Optimizing Refraction for Raytracing

Introduction

For those of you holding off on implementing 3D refraction in your raytracer, the time has come to start coding it! Why? Because refraction looks cool and can be as simple and easy as 7 multiplications, 5 additions, and one table look up. That's almost as simple as 3D reflection, which takes 7 multiplications and 5 additions.

Here's a quick refresher lesson on refraction.
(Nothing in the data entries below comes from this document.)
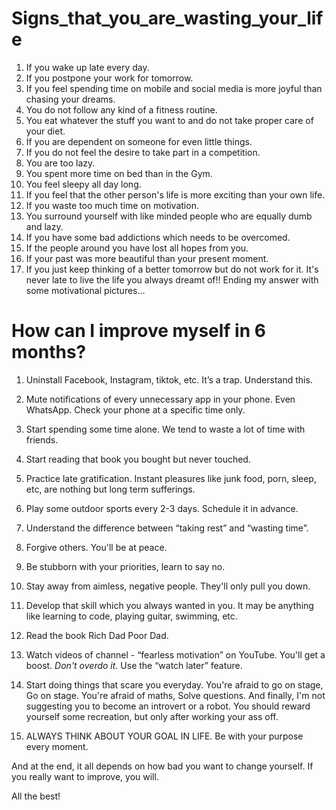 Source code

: # Signs_that_you_are_wasting_your_life

1. If you wake up late every day.
2. If you postpone your work for tomorrow.
3. If you feel spending time on mobile and social media is more joyful than chasing your dreams.
4. You do not follow any kind of a fitness routine.
5. You eat whatever the stuff you want to and do not take proper care of your diet.
6. If you are dependent on someone for even little things.
7. If you do not feel the desire to take part in a competition.
8. You are too lazy.
9. You spent more time on bed than in the Gym.
10. You feel sleepy all day long.
11. If you feel that the other person's life is more exciting than your own life.
12. If you waste too much time on motivation.
13. You surround yourself with like minded people who are equally dumb and lazy.
14. If you have some bad addictions which needs to be overcomed.
15. If the people around you have lost all hopes from you.
16. If your past was more beautiful than your present moment.
17. If you just keep thinking of a better tomorrow but do not work for it. It's never late to live the life you always dreamt of!! Ending     my answer with some motivational pictures…

# How can I improve myself in 6 months?

1. Uninstall Facebook, Instagram, tiktok, etc. It’s a trap. Understand this.

2. Mute notifications of every unnecessary app in your phone. Even WhatsApp. Check your phone at a specific time only.

3. Start spending some time alone. We tend to waste a lot of time with friends.

4. Start reading that book you bought but never touched.

5. Practice late gratification. Instant pleasures like junk food, porn, sleep, etc, are nothing but long term sufferings.

6. Play some outdoor sports every 2-3 days. Schedule it in advance.

7. Understand the difference between “taking rest” and “wasting time”.

8. Forgive others. You'll be at peace.

9. Be stubborn with your priorities, learn to say no.

10. Stay away from aimless, negative people. They'll only pull you down.

11. Develop that skill which you always wanted in you. It may be anything like learning to code, playing guitar, swimming, etc.

12. Read the book Rich Dad Poor Dad.

13. Watch videos of channel - “fearless motivation” on YouTube. You'll get a boost. *Don't overdo it*. Use the “watch later” feature.

14. Start doing things that scare you everyday. You're afraid to go on stage, Go on stage. You're afraid of maths, Solve questions.
    And finally, I'm not suggesting you to become an introvert or a robot. You should reward yourself some recreation, but only after       working your ass off.

15. ALWAYS THINK ABOUT YOUR GOAL IN LIFE. Be with your purpose every moment.


And at the end, it all depends on how bad you want to change yourself. If you really want to improve, you will.

All the best!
Merriam Webster's dictionary describes refraction as "deflection from a straight path undergone by a light ray or energy wave in passing obliquely from one medium (as air) into another (as glass) in which its velocity is different." Basically, it's the bending of light through lenses, water, etc. Mathematically, the amount the light bends can be described by Snell's Law. It says the relationship between the angle of incidence theta_i and the angle of refraction theta_r, is

       sin(theta_i)          kr
       -------------  =   --------                 
       sin(theta_r)          ki

where ki is the index of refraction of the material on the incident side, and kr is the index of refraction of the transmitting medium on the refractive side. These indices of refraction are always >= 1.0. A typical index of refraction ranges from 1.0 (vacuum) to 1.6 (some crystals). The more the ratio kr/ki differs from 1.0, the more the passing light bends when traveling through the interface. Although we won't worry about this, the index of refraction is also dependent on the light's wavelength; that's how prisms work.

The Math

Snell's Law is deceptively simple compared to deriving the actual refraction vector equation. The derivations involve a lot of linear algebra and geometry. But you don't really need this math to enjoy the benefits of 7 mul refraction. You can safely skip this section, and start look at the code following it.

First some definitions. The incident vector I is defined to be unit vector that points backwards from the light ray's point of collision back toward its source. The normal vector vector N is a unit vector perpendicular to the plane that separates the incident and refracted media, and points toward the incident side. The refracted vector T is another unit vector that shoots outward from the collision point between the two media. The number b is the ratio of refraction coefficients.

One derivation for refraction vector calculation is in the book "Computer Graphics: Principle and Practice" by Foley et. al. on pages 757-758. The derivation is based on finding a unit vector M that is in the plane formed by the vectors N and I, and is also perpendicular to N, and showing the refracted vector T = sin(theta_t)*M - cos(theta_t)*N, and using substitution and the Pythagorean theorem to find the surface normal vector scale factor with magnitude "a."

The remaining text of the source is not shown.